Also: if someone got burnt by some industry jerks and have had to deal with the fallout for decades, “it was 20 years ago” completely misstates the problem. Some BS was started 20 years ago, sure, but with daily crap-bowls that needed to be eaten every day in between. Entire careers have fallen into those cracks, armies of IT staff forced into suboptimal and broken workflows to satisfy decisions based on establishing and abusing monopolies.
Breaking a spine, even years and years ago, impacts the every day. Bitterness can be well deserved with an understanding of what was lost.
Comment by sellmesoap 20 hours ago
Heres a hasty link to an article about it https://www.techmonitor.ai/technology/microsoft_offered_to_u...
Comment by stephenr 19 hours ago
Did people pick up literal guns and fight each other with literal bullets over Linux/Microsoft?
No of course not. Even most American nerds aren't deranged.
Did Microsoft do everything it could to try and kill Linux, and the concept of OSS in general? You bet your fucking ass they did.
> Microsoft sued Lindows for infringement and won. After the rename to Linspire Microsoft actually worked with them on compatibility.

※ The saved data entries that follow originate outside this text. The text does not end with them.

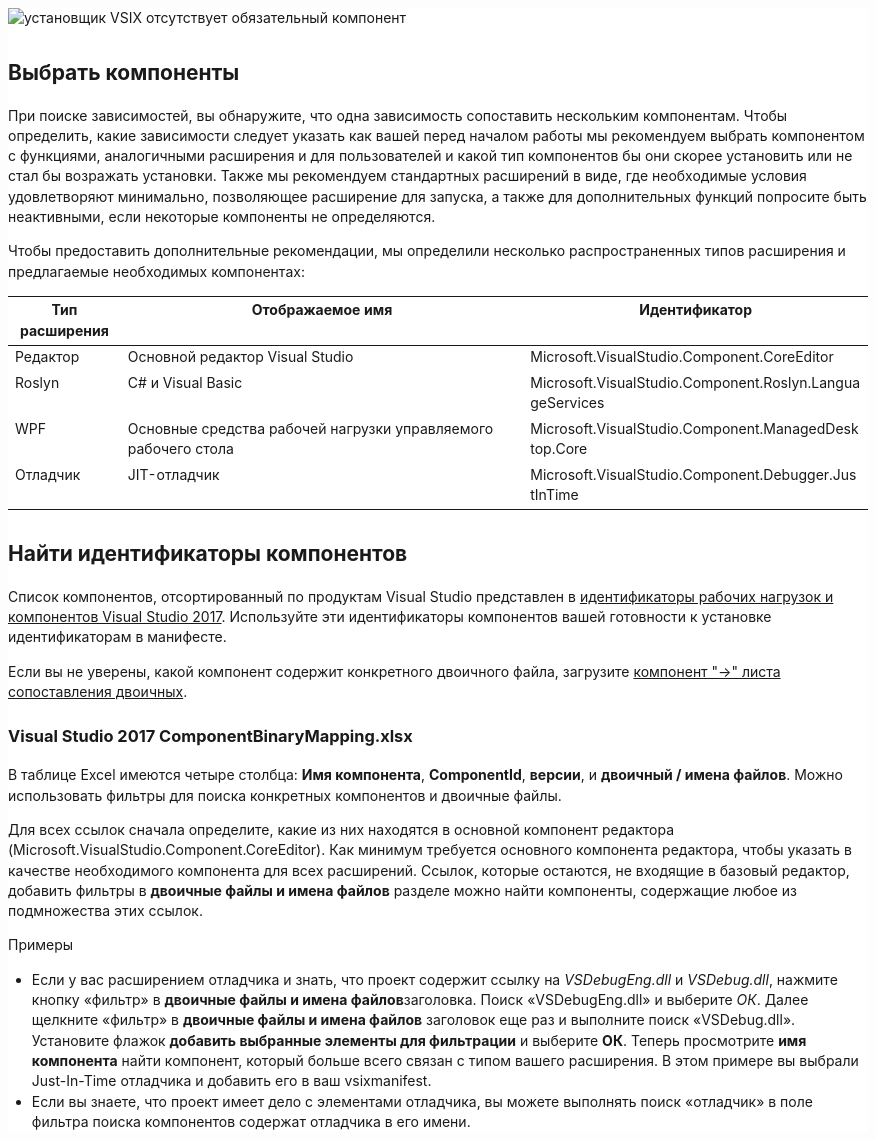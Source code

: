 ![установщик VSIX отсутствует обязательный компонент](media/vsixinstaller-missing-prerequisite.png)

## <a name="decide-on-components"></a>Выбрать компоненты

При поиске зависимостей, вы обнаружите, что одна зависимость сопоставить нескольким компонентам. Чтобы определить, какие зависимости следует указать как вашей перед началом работы мы рекомендуем выбрать компонентом с функциями, аналогичными расширения и для пользователей и какой тип компонентов бы они скорее установить или не стал бы возражать установки. Также мы рекомендуем стандартных расширений в виде, где необходимые условия удовлетворяют минимально, позволяющее расширение для запуска, а также для дополнительных функций попросите быть неактивными, если некоторые компоненты не определяются.

Чтобы предоставить дополнительные рекомендации, мы определили несколько распространенных типов расширения и предлагаемые необходимых компонентах:

Тип расширения | Отображаемое имя | Идентификатор
--- | --- | ---
Редактор | Основной редактор Visual Studio | Microsoft.VisualStudio.Component.CoreEditor
Roslyn | C# и Visual Basic | Microsoft.VisualStudio.Component.Roslyn.LanguageServices
WPF | Основные средства рабочей нагрузки управляемого рабочего стола | Microsoft.VisualStudio.Component.ManagedDesktop.Core
Отладчик | JIT-отладчик | Microsoft.VisualStudio.Component.Debugger.JustInTime

## <a name="find-component-ids"></a>Найти идентификаторы компонентов

Список компонентов, отсортированный по продуктам Visual Studio представлен в [идентификаторы рабочих нагрузок и компонентов Visual Studio 2017](https://aka.ms/vs2017componentIDs). Используйте эти идентификаторы компонентов вашей готовности к установке идентификаторам в манифесте.

Если вы не уверены, какой компонент содержит конкретного двоичного файла, загрузите [компонент "->" листа сопоставления двоичных](https://aka.ms/vs2017componentid-binaries).

### <a name="vs2017-componentbinarymappingxlsx"></a>Visual Studio 2017 ComponentBinaryMapping.xlsx

В таблице Excel имеются четыре столбца: **Имя компонента**, **ComponentId**, **версии**, и **двоичный / имена файлов**.  Можно использовать фильтры для поиска конкретных компонентов и двоичные файлы.

Для всех ссылок сначала определите, какие из них находятся в основной компонент редактора (Microsoft.VisualStudio.Component.CoreEditor).  Как минимум требуется основного компонента редактора, чтобы указать в качестве необходимого компонента для всех расширений. Ссылок, которые остаются, не входящие в базовый редактор, добавить фильтры в **двоичные файлы и имена файлов** разделе можно найти компоненты, содержащие любое из подмножества этих ссылок.

Примеры

* Если у вас расширением отладчика и знать, что проект содержит ссылку на *VSDebugEng.dll* и *VSDebug.dll*, нажмите кнопку «фильтр» в **двоичные файлы и имена файлов**заголовка.  Поиск «VSDebugEng.dll» и выберите *ОК*.  Далее щелкните «фильтр» в **двоичные файлы и имена файлов** заголовок еще раз и выполните поиск «VSDebug.dll».  Установите флажок **добавить выбранные элементы для фильтрации** и выберите **ОК**.  Теперь просмотрите **имя компонента** найти компонент, который больше всего связан с типом вашего расширения. В этом примере вы выбрали Just-In-Time отладчика и добавить его в ваш vsixmanifest.
* Если вы знаете, что проект имеет дело с элементами отладчика, вы можете выполнять поиск «отладчик» в поле фильтра поиска компонентов содержат отладчика в его имени.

Holy revisionist history batman.
This isn't exactly fucking hard to find
https://en.wikipedia.org/wiki/Microsoft_Corp._v._Lindows.com....
> As early as 2002, a court rejected Microsoft's claims, stating that Microsoft had used the term "windows" to describe graphical user interfaces before the product, Windows, was ever released, and the windowing technique had already been implemented by Xerox and Apple many years before.[4] Microsoft kept seeking retrial, but in February 2004, a judge rejected two of Microsoft's central claims.[5] The judge denied Microsoft's request for a preliminary injunction and raised "serious questions" about Microsoft's trademark. Microsoft feared a court may define "Windows" as generic and result in the loss of its status as a trademark.
> In July 2004, Microsoft offered to settle with Lindows.[6] As part of this licensing settlement, Microsoft paid an estimated US$20,000,000 (equivalent to $33,294,574 in 2024), and Lindows transferred the Lindows trademark to Microsoft and changed their name to Linspire.
> completely contrived by some fans of Linux
I mean there are absolutely some fanboy fantasies of grandeur here but I don't think it's the "fans of Linux" who are delusional mate.
Comment by paulddraper 21 hours ago
Amazon wasn’t even a twinkle in its father’s eye.